_TASK REQUIREMENTS:_ Among the records below, find the lines that contain "scale" and copy each of them.

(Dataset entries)
=== Section Start ===
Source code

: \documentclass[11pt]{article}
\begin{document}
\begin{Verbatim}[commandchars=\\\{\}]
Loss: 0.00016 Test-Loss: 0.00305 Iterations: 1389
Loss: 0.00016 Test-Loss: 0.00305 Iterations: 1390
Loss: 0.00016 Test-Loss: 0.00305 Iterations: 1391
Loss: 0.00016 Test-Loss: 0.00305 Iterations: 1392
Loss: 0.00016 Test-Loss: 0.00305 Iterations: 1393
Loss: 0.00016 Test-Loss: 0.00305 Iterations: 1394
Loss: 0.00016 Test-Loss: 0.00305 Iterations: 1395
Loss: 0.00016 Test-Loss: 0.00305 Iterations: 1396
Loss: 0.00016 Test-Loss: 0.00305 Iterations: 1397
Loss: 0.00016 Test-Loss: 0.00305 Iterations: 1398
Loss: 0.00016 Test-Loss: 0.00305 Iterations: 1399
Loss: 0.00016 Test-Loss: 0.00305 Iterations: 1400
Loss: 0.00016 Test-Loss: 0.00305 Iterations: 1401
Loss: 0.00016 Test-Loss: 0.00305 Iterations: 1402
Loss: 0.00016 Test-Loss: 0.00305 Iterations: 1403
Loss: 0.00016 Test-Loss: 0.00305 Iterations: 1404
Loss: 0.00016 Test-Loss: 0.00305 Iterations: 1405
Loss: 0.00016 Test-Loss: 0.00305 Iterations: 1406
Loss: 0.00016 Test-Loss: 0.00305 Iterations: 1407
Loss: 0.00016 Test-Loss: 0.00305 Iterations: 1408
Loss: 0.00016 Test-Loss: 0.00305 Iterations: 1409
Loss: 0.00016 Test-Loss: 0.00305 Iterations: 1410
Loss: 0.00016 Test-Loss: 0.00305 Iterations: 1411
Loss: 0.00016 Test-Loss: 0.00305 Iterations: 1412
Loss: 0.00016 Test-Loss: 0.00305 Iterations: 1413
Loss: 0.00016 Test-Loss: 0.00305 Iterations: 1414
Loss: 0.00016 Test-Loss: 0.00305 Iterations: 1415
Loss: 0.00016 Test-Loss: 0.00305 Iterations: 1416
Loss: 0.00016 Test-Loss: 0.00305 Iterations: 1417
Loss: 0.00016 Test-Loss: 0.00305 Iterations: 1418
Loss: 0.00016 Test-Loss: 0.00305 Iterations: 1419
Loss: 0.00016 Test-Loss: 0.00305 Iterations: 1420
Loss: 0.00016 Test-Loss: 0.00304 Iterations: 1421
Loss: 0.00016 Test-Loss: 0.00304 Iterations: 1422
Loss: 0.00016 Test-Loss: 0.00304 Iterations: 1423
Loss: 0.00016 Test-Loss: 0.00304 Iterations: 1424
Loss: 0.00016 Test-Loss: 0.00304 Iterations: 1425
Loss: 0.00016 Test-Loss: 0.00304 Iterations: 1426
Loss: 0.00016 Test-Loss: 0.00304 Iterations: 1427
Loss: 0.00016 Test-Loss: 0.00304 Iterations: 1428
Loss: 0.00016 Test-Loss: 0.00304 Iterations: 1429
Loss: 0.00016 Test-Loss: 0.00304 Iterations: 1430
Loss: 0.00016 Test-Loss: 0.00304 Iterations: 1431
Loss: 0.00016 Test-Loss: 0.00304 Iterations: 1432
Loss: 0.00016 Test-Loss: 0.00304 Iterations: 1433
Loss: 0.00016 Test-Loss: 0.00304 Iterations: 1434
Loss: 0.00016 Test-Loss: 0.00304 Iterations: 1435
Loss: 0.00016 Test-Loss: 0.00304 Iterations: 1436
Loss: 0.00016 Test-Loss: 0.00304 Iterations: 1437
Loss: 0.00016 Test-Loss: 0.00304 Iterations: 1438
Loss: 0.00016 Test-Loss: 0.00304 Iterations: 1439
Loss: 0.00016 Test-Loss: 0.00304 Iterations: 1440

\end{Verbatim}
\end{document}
=== Section End ===
=== Section Start ===
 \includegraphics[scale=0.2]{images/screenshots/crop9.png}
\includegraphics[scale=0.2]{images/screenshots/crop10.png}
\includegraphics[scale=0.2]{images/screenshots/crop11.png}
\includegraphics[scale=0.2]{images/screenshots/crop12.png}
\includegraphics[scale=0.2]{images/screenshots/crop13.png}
=== Section End ===
_RESPONSE:_
 \includegraphics[scale=0.2]{images/screenshots/crop9.png}
\includegraphics[scale=0.2]{images/screenshots/crop10.png}
\includegraphics[scale=0.2]{images/screenshots/crop11.png}
\includegraphics[scale=0.2]{images/screenshots/crop12.png}
\includegraphics[scale=0.2]{images/screenshots/crop13.png}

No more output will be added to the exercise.